Pinacoteca "G. Stuard"
Via Borgo Parmigianino, 2
Parma (PR)
Carmignani Guido
1838/ 1909

dipinto
tavola/ pittura a olio
cm 35 (la) 26,5 (a)
sec. XIX (1860 - 1866)
Insieme ad altri esemplari, alla veduta della Città di Cuneo, a quella di Bellagio sul lago di Como, a paesaggi dell’Appennino parmense tra il 1860 ed il 1866, questo dipinto fiorisce entro un’antologia di misurata sperimentazione delle memorie e delle tecniche affinate in Francia e ancora assai presenti nell’esercizio grafico di questi anni. Vi ricorre una convinta ricerca sul naturalismo paesistico che non era sfuggito a Guido quando si trovava a contatto con le opere di Rousseau, Corot o Daubigny. Lo stesso Lavandaie a Bougival, che è un olio su tela, fatto di memoria e assai più tardo rispetto al presente (1868), lo sta a ricordare. Qui la scelta di un andamento compendiario della pennellata, che ritroviamo essere tecnica all’artista consueta in questo lustro di attività, come nella strada dell’ Appennino del 1861-63 ovvero Al Borghetto degli stessi anni, entrambi in collezioni private di Parma, risente dell’attualità inquieta di una ricerca cromoluminare, che nel dipinto Al Ponte Dattaro presso Parma (cfr. scheda nctn 00000205), pare già essere superata a favore di una definizione figurativa nuova che s’accompagna a ricerche di orientamento più peninsulare (influenza dei Macchiaioli).
Per questo quadretto che viaggia in pendant con il Paesaggio sul lago di Como (cfr. scheda nctn 00000203) valgono, dunque, le medesime considerazioni fatte in quella scheda, inclusa la indicazione cronologica alta riferibile agli inizi del settimo decennio dell’Ottocento.

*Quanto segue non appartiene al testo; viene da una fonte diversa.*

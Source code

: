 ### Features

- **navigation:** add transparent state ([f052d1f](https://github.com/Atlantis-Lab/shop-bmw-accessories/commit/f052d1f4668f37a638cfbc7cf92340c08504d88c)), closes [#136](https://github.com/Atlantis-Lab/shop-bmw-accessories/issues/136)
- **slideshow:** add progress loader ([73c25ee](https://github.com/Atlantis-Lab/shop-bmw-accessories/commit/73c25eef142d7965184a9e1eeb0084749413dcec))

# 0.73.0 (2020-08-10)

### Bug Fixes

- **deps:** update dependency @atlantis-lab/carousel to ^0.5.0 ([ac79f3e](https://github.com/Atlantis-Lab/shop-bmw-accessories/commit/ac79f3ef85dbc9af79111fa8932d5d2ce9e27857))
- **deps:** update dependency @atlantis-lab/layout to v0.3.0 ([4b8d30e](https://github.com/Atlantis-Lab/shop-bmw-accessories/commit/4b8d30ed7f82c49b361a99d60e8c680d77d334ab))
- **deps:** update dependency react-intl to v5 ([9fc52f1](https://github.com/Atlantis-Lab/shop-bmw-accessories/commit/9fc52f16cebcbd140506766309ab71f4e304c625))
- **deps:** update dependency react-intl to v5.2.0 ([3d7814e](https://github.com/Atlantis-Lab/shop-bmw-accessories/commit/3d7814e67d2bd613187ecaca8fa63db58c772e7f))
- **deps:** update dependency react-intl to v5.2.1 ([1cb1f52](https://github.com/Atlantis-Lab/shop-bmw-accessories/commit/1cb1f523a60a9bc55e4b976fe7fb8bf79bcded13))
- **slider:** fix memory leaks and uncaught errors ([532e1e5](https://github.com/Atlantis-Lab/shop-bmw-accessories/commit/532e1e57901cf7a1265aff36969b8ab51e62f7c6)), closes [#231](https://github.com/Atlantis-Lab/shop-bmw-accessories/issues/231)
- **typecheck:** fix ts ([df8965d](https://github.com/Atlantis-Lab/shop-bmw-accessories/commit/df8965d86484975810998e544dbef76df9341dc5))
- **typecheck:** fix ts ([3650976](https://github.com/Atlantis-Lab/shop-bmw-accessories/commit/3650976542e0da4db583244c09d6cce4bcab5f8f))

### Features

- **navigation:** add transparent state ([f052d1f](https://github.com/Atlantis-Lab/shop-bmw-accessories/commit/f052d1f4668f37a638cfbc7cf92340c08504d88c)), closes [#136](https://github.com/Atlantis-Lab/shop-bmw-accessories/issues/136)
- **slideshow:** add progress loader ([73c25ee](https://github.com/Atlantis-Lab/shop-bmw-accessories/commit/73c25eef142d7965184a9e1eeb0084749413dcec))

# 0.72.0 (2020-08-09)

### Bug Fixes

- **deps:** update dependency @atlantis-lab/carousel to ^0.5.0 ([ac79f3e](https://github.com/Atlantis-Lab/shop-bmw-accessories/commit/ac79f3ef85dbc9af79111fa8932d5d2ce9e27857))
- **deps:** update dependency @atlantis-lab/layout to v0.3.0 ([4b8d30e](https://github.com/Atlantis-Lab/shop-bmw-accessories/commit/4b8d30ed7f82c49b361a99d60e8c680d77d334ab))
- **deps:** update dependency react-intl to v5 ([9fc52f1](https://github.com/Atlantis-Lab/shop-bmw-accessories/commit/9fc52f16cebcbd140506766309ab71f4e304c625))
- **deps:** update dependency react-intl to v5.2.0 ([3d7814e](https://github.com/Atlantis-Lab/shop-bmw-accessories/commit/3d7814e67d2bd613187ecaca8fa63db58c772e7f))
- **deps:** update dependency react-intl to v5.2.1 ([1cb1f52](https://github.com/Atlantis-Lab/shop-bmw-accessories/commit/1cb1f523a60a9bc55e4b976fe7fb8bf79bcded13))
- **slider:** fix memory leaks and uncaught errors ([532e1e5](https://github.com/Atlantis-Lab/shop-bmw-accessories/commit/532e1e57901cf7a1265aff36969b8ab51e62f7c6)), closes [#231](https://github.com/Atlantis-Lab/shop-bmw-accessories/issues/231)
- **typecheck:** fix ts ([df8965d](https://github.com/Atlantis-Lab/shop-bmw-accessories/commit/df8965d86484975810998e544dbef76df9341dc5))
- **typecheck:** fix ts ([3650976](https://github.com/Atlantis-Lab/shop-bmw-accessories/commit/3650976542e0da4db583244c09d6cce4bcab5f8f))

Il dipinto entrò nella collezione della Congregazione a seguito del lascito Carlotta Agazzotti Gasparotti. Curioso l’equivoco sulla titolazione, poiché nella lettera inviata da Gasparotti al presidente della Congregazione il primo aprile 1927 risulta la donazione per lascito di “Due paesaggi a simmetria (vedute) del Lago di Como di Guido Carmignani” (Archivio Pinacoteca Stuard, carpetta B). Per ragioni di catalogo e biografici si ritiene più corretta l’originaria titolazione.

Guido Carmignani figlio di Giulio, dopo un inizio a Parma con l’insegnamento del padre e di Giuseppe Boccaccio, maturava di compiere un soggiorno a Parigi. Vi si trova tra il 1857 e il 1858; la capitale francese non è ancora quella dei grandi salons degli impressionisti. E il periodo in cui le novità provengono dai pittori raccolti nei centri attorno alla foresta di Fontainebleau, innanzitutto i paesaggisti della scuola di Barbizon. Attorno a essi stanno rinvigorendo la propria vena poetica Serafino De Tivoli, i Palizzi, Filippo e Giuseppe, Alberto Pasini, che è un conterraneo di Guido, presente e attivo presso Marlotte ove si trovava l’abitazione di Cicéri. A Parigi il giovane Carmignani trova anche l’arte del paesaggio di Corot e di Courbet. Ne nasce un impasto nel quale non è assente l’attenzione agli italiani che egli frequenta, e principalmente il Pasini. Di questo autore, poco prima della partenza per l’Oriente - ricorda Roberto Tassi (1980) - il giovane Carmignani assimila innanzi tutto il gusto del paesaggio, così come del de Tivoli le prove che questi dalla Francia inviava alla Società di incoraggiamento di Torino.